Yesterday, I went back to say (what turned out to be a tearful) goodbye to the Moore Rodin exhibition at Compton Verney – a sort of last-minute bittersweet birthday present to myself.
Even after half-a-dozen visits, and a growing familiarity, I still find the works immensely moving: especially the maquettes and drawings displayed inside the house. There is no photography allowed, there – nor can you touch the sculptures, of course – but so obvious are the deft mouldings and impressions of the sculptors’ fingers on the smaller pieces that it is effortless to hold them in your mind, and experience their tactile attraction at a distance. (I still wish I could photograph them, though: to remember them all the better.)

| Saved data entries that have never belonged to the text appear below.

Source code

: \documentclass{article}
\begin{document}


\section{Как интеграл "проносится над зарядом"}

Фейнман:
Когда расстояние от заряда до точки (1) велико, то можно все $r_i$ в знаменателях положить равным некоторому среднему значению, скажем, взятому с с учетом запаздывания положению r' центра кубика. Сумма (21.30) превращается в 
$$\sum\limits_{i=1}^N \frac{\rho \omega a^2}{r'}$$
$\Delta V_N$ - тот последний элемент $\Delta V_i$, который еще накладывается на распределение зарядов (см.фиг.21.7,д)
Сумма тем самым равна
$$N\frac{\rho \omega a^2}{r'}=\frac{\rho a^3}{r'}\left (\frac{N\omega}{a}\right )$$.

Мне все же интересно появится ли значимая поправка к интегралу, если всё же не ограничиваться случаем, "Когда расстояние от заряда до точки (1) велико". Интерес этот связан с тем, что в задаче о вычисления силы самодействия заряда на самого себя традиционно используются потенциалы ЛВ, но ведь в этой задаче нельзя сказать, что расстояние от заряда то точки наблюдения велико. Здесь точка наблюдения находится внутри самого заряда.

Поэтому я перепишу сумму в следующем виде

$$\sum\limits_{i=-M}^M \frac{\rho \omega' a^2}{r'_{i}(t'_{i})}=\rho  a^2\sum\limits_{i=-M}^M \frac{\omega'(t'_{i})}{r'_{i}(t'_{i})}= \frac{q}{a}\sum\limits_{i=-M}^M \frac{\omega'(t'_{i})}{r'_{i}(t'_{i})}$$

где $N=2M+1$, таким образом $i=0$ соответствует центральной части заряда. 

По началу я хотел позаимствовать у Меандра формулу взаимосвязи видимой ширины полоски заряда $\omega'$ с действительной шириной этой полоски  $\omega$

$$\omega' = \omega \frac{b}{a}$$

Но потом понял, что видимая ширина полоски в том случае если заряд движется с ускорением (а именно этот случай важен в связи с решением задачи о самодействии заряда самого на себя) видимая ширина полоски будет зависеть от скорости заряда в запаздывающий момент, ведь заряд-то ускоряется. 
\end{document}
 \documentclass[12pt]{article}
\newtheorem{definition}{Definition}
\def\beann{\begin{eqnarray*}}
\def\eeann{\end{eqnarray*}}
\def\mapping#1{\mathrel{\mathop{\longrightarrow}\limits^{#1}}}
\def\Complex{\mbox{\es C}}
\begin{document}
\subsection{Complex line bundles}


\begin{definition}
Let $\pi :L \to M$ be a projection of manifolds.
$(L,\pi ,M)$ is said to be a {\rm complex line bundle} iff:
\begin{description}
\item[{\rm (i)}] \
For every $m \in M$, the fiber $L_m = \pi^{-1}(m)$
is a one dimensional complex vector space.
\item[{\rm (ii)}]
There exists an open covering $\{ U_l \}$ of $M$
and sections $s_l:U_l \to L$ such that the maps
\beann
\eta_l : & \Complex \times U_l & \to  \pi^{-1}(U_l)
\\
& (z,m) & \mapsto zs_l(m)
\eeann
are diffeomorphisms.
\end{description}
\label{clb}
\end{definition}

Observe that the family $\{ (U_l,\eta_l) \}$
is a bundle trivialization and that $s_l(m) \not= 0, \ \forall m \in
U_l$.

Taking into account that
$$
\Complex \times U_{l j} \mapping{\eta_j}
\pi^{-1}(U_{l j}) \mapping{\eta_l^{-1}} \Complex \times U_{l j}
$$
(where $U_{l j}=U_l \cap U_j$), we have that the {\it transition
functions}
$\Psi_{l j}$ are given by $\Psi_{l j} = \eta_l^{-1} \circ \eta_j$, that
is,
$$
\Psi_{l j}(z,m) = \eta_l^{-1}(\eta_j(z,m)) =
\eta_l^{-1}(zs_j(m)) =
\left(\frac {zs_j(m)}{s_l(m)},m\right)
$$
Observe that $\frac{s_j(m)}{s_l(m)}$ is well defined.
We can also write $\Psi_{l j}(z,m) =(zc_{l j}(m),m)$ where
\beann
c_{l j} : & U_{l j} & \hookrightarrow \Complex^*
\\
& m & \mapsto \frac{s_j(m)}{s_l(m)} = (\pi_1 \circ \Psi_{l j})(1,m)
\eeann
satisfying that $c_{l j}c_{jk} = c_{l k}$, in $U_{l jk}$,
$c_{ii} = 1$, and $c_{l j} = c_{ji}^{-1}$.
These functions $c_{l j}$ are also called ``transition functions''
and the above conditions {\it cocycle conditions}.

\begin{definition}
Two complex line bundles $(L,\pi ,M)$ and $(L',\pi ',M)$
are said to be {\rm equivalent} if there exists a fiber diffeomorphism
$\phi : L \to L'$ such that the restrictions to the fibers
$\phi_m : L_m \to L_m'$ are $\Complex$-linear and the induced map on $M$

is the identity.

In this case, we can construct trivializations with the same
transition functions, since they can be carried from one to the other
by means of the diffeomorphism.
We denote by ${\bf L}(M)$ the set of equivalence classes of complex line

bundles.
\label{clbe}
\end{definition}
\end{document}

It is probably for this reason that my favourite work – the one I covet most of all – is Moore’s ‘self-portrait’ of his intertwined fingers – The Artist’s Hands, c.1974 – almost scribbled, it is so dynamic (and yet utterly skilful – Moore was, as are so many great artists, an accomplished and insightful draughtsman): in a mixture of media, including charcoal and ballpoint pen. This is the centrepiece, to me, of a room filled with pieces all based on an interlocking motif – including a working model for one of my favourites of his outdoor works: the 1963-64 Locking Piece that was featured at Kew.
Even though the two artists never met, there are so many parallels in their work – some made explicit by Moore himself (who was serving in France, as a young man, when Rodin died); some expressed in the wonderfully curated juxtapositions both inside and outside the building – that not only is it obvious that Moore is Rodin’s natural heir; but that, in some ways, he can be seen as the earlier artist’s autodidactic student: learning from him, but utilizing his own methodologies and innate vision to expand the capabilities, subjects and shapes of their shared craft. It is almost as if one soul shared two lifetimes of marvellous interlocking creativity.
…when seen side by side, Moore and Rodin’s work reveals many shared concerns. Their deeply felt humanism impelled them to seek the universal and the primal through the distillation of the human form down to its essence. A shared interest in ideas of metamorphosis underpins their desire to fuse the human figure with nature, which they achieved by dissolving the boundaries between anthropomorphic and geological forms.
– Richard Calvocoressi and Steven Parissien: Foreword to Moore Rodin
As with Kew, the grounds will initially seem desolate when the large sculptures are removed: they fit the landscape so well; are elevated by it; and enhance it, in return. As the worn paths and returfed squares of earth where they have stood, and their viewers have circled, will leave fading marks on the Compton Verney parkland, so will there be a slow-to-vanish mark on my heart: such is the impression they have made. I shall just have to make a long-desired pilgrimage to Perry Green to get my next fix.
I have said it before – and I will no doubt repeat it unremittingly… – but we are immensely fortunate to have so many wonderful cultural resources on our doorstep. Tourists are driven to visit our home county because of a sometimes ineffable (what Shakespeare himself might describe as ‘termless’) relationship with a centuries-old playwright and poet who they may, sometimes, only half-understand. But there is so much more to experience; and lucky are we who were born here, or stumbled into staying.